I opted to navigate him as he took the course; an act that I would later question the sanity of. I got into the passenger seat, strapped myself in, pointed straight forward in a James May-esque pose and growled “Got that way, but slowly”.

Just like the phrase in the preceding paragraphs, the word slowly may have different meanings to different people. For the Type R driver, going slowly meant a flurry of activity in the cockpit: flailing arms sawing away at the three-spoke steering wheel, violent yanking of handbrake, stomping the accelerator and stabbing the brakes in neck-straining bursts of acceleration and deceleration, a lot of tyre smoke and irrefutable proof that Honda’s Type R VTEC engines in fact do rev all the way up to 9000.

It also meant that as soon as the driver threw his car into the first 90-degree turn, the rest of the course was spent facing the wrong direction most of the time.

The lap was dramatic. The buzzing Civic was taken to its limits to such a point that I too almost got lost on my own course once the car started sliding and the driver did his best to guess where the cones led to; and I do mean guess.

All I remember was seeing splashes of yellow and red, hearing wild applause from the crowd amidst the tortured screaming of the front tyres, seeing numerous camera flashes, feeling a great pain in my neck and butterflies in my stomach, seeing a cloud of dust and hearing more applause then next thing we were on the finishing straight.

Back in the pit area, I gingerly dismounted from the crow’s nest of that road-going spaceship and faced a group of wide-eyed drivers who I then asked “What the hell just happened?”
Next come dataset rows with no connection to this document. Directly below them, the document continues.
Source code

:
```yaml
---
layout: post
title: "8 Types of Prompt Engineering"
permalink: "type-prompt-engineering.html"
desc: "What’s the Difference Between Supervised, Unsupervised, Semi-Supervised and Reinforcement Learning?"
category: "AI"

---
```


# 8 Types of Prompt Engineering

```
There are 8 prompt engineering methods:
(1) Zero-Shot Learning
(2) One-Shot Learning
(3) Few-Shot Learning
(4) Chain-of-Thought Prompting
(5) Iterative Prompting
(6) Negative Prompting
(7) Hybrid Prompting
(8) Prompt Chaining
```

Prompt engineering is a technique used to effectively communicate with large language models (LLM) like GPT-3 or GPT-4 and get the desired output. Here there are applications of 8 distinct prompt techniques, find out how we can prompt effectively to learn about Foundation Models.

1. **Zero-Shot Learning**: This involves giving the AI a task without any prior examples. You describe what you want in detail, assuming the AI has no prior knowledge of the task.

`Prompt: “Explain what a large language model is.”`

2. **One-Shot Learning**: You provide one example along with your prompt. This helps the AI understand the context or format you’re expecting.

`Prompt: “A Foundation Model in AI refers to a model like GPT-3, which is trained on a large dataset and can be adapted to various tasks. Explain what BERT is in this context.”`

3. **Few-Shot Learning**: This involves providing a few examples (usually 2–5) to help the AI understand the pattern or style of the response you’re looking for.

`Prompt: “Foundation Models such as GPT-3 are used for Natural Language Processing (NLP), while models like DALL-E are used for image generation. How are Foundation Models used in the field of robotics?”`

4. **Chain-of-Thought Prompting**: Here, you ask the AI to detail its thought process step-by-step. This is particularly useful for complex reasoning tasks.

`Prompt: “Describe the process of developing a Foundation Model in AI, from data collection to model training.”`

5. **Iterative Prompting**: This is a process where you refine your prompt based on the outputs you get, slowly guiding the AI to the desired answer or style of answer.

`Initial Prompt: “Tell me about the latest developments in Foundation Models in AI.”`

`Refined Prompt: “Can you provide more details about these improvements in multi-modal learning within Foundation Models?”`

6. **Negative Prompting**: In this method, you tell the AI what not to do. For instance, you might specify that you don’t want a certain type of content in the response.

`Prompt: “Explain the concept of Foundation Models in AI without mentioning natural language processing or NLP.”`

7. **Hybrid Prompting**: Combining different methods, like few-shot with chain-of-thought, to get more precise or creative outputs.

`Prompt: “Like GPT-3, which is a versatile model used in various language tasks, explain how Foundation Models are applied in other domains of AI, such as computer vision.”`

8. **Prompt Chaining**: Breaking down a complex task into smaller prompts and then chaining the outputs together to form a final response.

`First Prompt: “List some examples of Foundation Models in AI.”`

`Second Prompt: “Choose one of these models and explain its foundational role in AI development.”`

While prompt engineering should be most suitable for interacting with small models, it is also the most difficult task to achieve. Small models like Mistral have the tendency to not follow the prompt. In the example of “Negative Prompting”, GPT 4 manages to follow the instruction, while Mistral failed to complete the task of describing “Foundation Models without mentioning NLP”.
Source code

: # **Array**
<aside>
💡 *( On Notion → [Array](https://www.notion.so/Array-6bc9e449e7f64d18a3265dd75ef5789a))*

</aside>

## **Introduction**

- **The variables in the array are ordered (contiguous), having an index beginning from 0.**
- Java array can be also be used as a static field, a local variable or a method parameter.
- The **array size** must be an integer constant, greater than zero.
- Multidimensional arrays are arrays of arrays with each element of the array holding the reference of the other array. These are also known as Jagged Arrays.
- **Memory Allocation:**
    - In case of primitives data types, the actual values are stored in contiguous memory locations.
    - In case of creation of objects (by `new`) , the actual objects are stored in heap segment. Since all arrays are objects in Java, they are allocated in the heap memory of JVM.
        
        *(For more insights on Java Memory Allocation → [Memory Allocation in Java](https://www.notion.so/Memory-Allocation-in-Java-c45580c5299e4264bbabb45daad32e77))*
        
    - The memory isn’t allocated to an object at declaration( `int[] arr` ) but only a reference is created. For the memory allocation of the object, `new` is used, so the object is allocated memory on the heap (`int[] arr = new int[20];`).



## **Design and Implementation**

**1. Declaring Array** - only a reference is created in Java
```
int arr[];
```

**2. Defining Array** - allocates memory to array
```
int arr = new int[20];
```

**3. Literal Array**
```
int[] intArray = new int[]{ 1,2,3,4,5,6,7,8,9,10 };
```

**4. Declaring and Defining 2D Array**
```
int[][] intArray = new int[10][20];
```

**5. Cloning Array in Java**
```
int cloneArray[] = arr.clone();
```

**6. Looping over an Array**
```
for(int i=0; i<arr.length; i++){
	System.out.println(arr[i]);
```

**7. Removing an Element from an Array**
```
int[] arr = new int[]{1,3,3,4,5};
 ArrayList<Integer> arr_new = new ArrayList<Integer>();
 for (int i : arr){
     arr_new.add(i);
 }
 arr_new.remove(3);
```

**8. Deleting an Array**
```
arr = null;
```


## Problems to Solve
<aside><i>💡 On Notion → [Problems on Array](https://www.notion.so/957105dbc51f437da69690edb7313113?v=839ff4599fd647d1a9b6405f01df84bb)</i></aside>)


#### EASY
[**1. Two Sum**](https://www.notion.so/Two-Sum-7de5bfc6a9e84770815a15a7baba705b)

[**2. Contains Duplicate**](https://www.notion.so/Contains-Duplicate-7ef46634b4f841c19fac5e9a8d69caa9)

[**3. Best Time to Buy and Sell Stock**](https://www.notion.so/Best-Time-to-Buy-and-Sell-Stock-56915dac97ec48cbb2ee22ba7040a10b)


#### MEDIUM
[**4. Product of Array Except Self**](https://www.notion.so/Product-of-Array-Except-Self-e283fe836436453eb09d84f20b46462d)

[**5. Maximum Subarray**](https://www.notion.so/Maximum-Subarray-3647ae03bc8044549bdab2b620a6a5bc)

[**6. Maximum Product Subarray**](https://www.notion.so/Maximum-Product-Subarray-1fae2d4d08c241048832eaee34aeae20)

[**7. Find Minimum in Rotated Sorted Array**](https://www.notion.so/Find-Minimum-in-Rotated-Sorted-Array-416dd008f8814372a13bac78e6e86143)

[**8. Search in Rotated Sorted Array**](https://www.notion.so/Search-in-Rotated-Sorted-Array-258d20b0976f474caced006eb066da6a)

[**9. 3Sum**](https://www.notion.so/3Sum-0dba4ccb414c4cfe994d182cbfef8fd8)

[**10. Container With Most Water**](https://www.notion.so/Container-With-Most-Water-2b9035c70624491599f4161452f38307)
The establishment of a crowd favourite is what had happened. From the driver’s perspective, the bar had just been set, and a bit high at that. From the spectator’s point of view, they now knew who to watch out for if they wanted insane videos of a driver trying to prove himself. From my perspective, I now knew the most likely candidate to receive an invoice for replacing smashed plastic cones.

The drivers battled, and battled; and battled again. Halfway through the event, the results showed the top four performers were separated by a mere second.

The red mist descended over their eyes as each of them swore to put some inches of daylight between himself and the next entrant in a quest for a slot at the top of the table.